Work to be completed:
Once the line containing "Key Influencers Visual" is found in the entries below, restate it and each following line word for word, stopping after the line containing "Power Query (ETL)".

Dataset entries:
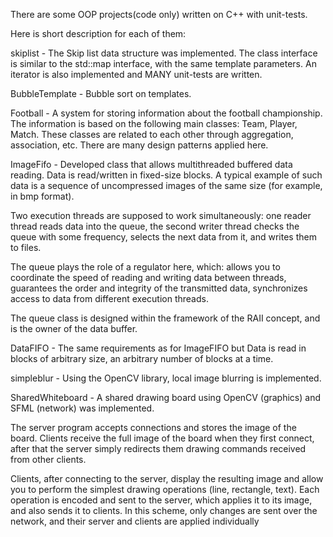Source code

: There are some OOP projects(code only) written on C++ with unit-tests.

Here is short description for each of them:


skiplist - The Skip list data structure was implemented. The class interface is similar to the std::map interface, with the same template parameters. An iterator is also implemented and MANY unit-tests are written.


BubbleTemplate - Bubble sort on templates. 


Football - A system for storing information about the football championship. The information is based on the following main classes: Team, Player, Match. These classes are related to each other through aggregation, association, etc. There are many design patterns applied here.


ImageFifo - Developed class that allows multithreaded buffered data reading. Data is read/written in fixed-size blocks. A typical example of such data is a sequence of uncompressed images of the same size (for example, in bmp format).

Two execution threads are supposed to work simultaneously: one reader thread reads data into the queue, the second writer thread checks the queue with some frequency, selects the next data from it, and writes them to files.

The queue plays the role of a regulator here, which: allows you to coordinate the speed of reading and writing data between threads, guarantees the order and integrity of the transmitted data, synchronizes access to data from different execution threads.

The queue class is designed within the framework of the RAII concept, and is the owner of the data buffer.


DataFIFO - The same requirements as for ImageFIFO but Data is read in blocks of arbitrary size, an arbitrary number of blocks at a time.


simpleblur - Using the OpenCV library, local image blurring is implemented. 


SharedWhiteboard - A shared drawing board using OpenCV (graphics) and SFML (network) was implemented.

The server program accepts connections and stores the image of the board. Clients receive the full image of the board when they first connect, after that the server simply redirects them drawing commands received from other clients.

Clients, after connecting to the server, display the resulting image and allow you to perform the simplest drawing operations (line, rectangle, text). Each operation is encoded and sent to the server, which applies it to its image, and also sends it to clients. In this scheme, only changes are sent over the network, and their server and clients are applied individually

---

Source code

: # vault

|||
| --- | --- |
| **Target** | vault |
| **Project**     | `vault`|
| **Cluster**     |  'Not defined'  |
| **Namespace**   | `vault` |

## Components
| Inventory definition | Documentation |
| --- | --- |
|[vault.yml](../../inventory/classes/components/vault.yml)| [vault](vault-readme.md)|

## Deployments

==

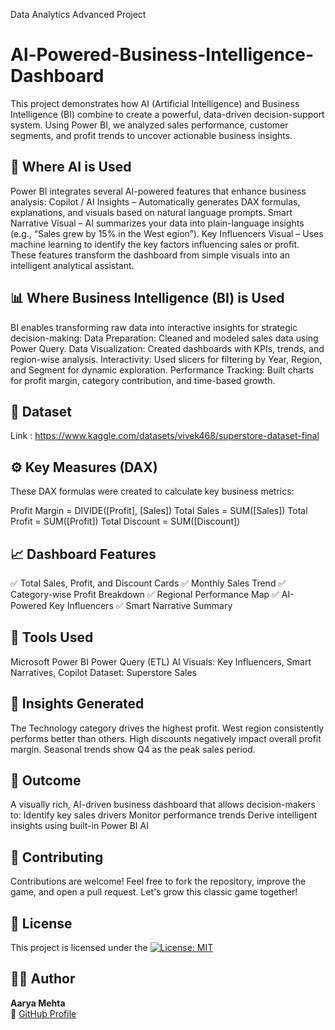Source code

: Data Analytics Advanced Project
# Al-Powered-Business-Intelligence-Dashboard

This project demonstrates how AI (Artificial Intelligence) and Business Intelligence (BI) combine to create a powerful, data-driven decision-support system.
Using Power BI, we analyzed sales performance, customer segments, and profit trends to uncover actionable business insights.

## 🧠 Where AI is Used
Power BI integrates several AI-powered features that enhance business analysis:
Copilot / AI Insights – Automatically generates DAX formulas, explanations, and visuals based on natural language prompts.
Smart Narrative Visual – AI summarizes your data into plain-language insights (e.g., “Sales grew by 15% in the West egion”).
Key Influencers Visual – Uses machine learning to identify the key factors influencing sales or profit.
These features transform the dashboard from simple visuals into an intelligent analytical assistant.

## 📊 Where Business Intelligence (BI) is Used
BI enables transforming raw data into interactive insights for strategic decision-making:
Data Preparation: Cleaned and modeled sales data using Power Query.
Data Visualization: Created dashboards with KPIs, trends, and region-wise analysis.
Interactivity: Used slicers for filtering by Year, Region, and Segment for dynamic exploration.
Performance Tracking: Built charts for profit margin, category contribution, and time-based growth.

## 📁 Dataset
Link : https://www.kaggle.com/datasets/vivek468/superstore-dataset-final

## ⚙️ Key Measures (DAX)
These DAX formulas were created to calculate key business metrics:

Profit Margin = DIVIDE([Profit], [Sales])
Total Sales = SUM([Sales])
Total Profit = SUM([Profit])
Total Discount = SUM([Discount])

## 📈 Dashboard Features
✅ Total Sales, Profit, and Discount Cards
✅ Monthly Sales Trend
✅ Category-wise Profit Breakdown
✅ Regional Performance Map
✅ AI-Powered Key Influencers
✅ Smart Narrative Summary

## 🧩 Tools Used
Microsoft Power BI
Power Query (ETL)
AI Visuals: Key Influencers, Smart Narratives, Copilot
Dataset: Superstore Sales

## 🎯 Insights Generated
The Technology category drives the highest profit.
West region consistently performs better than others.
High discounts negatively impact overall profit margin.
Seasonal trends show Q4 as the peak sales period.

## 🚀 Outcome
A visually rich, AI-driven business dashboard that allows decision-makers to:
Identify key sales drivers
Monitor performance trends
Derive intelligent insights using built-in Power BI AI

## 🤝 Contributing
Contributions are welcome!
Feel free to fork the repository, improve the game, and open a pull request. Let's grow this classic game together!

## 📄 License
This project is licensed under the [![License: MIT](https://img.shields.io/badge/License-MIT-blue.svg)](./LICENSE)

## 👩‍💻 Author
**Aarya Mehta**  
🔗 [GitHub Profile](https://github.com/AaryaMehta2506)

Solution below:
Key Influencers Visual – Uses machine learning to identify the key factors influencing sales or profit.
These features transform the dashboard from simple visuals into an intelligent analytical assistant.

## 📊 Where Business Intelligence (BI) is Used
BI enables transforming raw data into interactive insights for strategic decision-making:
Data Preparation: Cleaned and modeled sales data using Power Query.
Data Visualization: Created dashboards with KPIs, trends, and region-wise analysis.
Interactivity: Used slicers for filtering by Year, Region, and Segment for dynamic exploration.
Performance Tracking: Built charts for profit margin, category contribution, and time-based growth.

## 📁 Dataset
Link : https://www.kaggle.com/datasets/vivek468/superstore-dataset-final

## ⚙️ Key Measures (DAX)
These DAX formulas were created to calculate key business metrics:

Profit Margin = DIVIDE([Profit], [Sales])
Total Sales = SUM([Sales])
Total Profit = SUM([Profit])
Total Discount = SUM([Discount])

## 📈 Dashboard Features
✅ Total Sales, Profit, and Discount Cards
✅ Monthly Sales Trend
✅ Category-wise Profit Breakdown
✅ Regional Performance Map
✅ AI-Powered Key Influencers
✅ Smart Narrative Summary

## 🧩 Tools Used
Microsoft Power BI
Power Query (ETL)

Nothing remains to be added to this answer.